What could be more surprising than Joker as a solution to our present economic and political predicament? But in twelve riveting chapters, Clown for President leads us precisely here. Grip this movie's visual language, the book insists, and we can also grasp a political grammar, available to everyone, to articulate a new solidarity.

The predicament Clown for President diagnoses is urgent: how late capitalism ensures astonishing inequality by persistently depoliticizing the demos, only to unleash a backlash in conspiracy, violence, and authoritarianism. Clown for President maps this unravelling to Arthur Fleck's own transformation into the Joker. When the movie begins in 1981, neoliberal tides are shifting the sands: the rise of insecure work; the destabilizing of welfare; the explosion of racialized incarceration. Neoliberal theory vilifies power formed in solidarity with others. It criminalizes poverty. It labels social justice, democratic regulation, and collective redress as both inefficient and evil. Slow-reading this film, what Kennedy and McNaughton call grip-reading, allows Clown for President to isolate and confront the effects.

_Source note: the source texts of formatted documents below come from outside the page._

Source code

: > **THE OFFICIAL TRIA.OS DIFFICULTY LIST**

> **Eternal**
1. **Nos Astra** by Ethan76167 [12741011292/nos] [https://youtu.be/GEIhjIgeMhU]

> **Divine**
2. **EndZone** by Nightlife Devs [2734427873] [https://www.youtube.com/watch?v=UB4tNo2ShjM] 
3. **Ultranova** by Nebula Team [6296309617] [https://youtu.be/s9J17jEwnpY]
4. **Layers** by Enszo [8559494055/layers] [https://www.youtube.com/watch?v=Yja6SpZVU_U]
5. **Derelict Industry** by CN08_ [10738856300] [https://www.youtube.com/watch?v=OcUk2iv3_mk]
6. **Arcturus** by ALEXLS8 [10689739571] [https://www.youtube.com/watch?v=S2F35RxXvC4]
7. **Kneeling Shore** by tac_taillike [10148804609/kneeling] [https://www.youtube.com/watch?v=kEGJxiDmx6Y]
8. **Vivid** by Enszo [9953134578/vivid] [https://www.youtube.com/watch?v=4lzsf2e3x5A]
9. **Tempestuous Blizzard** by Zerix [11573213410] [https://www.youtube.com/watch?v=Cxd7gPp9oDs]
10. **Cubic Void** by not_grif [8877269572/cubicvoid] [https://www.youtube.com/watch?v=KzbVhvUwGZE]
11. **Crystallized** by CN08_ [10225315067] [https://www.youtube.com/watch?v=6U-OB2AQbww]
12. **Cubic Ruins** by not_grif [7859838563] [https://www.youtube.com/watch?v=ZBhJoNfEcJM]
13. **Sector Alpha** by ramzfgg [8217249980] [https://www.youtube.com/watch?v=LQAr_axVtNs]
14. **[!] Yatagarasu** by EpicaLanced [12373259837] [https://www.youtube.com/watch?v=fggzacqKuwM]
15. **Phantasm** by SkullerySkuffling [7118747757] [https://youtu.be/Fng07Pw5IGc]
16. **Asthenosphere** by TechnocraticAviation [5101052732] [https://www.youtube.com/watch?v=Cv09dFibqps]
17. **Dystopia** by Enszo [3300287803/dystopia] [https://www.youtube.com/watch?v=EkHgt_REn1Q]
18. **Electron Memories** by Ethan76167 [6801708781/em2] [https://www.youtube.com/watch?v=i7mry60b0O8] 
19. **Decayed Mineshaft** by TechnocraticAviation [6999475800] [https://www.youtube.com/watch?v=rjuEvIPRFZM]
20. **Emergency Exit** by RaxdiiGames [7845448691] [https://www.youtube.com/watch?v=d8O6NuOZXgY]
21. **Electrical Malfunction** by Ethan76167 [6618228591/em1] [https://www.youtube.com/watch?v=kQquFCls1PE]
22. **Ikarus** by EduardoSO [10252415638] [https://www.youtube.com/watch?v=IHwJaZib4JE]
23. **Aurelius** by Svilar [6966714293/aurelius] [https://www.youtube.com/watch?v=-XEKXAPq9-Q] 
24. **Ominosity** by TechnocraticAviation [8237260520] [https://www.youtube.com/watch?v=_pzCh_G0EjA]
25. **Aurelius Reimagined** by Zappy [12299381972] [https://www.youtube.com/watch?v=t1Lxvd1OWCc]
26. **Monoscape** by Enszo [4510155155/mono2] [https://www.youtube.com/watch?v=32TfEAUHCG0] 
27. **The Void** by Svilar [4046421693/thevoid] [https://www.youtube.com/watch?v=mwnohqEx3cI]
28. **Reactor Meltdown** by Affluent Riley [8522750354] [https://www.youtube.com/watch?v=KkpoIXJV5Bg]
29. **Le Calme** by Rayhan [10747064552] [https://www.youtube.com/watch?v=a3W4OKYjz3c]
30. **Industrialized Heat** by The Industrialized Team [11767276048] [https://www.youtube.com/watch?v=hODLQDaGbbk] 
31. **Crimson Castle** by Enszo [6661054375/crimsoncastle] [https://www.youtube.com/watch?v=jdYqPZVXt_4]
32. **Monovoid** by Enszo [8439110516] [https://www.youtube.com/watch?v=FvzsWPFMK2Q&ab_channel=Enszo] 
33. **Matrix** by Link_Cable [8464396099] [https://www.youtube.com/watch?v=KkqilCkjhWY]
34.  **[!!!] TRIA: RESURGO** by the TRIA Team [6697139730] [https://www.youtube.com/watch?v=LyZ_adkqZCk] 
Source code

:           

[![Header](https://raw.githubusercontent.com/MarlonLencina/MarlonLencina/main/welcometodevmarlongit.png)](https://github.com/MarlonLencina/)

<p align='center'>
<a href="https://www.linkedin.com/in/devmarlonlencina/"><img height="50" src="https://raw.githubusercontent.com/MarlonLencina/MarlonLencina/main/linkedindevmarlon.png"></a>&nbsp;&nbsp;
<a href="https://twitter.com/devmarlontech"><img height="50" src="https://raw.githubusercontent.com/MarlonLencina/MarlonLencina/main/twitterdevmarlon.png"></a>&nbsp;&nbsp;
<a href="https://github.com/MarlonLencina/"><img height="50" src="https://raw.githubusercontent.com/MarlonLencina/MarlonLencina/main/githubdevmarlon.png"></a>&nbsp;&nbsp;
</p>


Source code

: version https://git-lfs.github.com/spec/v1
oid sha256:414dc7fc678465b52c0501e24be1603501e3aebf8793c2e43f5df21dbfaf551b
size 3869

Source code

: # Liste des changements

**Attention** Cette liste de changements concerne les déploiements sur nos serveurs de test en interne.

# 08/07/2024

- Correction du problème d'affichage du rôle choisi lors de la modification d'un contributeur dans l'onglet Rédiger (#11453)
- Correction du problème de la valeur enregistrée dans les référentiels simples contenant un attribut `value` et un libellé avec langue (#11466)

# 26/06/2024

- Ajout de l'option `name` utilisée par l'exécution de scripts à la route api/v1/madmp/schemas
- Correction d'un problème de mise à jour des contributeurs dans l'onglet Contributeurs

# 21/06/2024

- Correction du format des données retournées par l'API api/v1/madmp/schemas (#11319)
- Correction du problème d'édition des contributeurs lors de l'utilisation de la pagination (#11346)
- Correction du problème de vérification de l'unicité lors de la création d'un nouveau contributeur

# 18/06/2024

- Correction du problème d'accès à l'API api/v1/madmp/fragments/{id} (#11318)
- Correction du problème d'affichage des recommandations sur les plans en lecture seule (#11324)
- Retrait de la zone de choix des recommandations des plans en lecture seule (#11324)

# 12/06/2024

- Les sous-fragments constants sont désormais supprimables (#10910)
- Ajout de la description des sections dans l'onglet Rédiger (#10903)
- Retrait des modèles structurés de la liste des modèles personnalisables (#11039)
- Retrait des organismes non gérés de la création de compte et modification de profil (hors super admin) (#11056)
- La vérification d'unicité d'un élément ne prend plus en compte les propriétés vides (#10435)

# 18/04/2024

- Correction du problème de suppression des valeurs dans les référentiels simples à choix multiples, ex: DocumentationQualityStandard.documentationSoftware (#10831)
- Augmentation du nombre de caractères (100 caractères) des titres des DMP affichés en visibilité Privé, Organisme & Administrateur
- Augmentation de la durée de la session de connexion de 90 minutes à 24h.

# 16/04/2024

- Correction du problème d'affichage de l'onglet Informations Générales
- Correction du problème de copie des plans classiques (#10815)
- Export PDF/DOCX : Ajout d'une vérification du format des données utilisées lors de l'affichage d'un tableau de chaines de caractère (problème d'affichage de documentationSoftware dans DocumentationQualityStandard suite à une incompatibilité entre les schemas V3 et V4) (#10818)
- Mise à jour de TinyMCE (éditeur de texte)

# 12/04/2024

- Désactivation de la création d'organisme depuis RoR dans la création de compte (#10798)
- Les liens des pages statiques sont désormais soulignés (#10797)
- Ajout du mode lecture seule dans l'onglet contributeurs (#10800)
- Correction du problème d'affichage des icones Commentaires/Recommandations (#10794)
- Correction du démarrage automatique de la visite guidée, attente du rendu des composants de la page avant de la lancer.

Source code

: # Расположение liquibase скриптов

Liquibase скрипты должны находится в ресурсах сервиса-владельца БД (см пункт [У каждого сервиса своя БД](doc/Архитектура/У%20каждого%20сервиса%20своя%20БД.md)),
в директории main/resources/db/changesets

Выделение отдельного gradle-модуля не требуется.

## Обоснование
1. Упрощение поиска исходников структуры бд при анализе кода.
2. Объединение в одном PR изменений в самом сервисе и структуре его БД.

But Clown for President says that movies have still more to teach us. Joker challenges the superhero melodrama of Batman: that we will be saved by canny corporate accounting and trust babies, tech bros and saviors who work beyond the law. Clown for President reminds us instead how inheritance and trust law fashion capital to offload costs to others and to nature. What's more, Clown for President shows melodrama itself has become late capitalism's preferred and recurrent genre. It appears in neoliberal economic theory; in a media seduced by villainy; in state justifications for war. Melodrama even appears perverted and disfigured in conspiracy theory. Melodrama allows demagogues to describe themselves as saviors and decry political opponents as criminals, threatening the foundations of democracy itself.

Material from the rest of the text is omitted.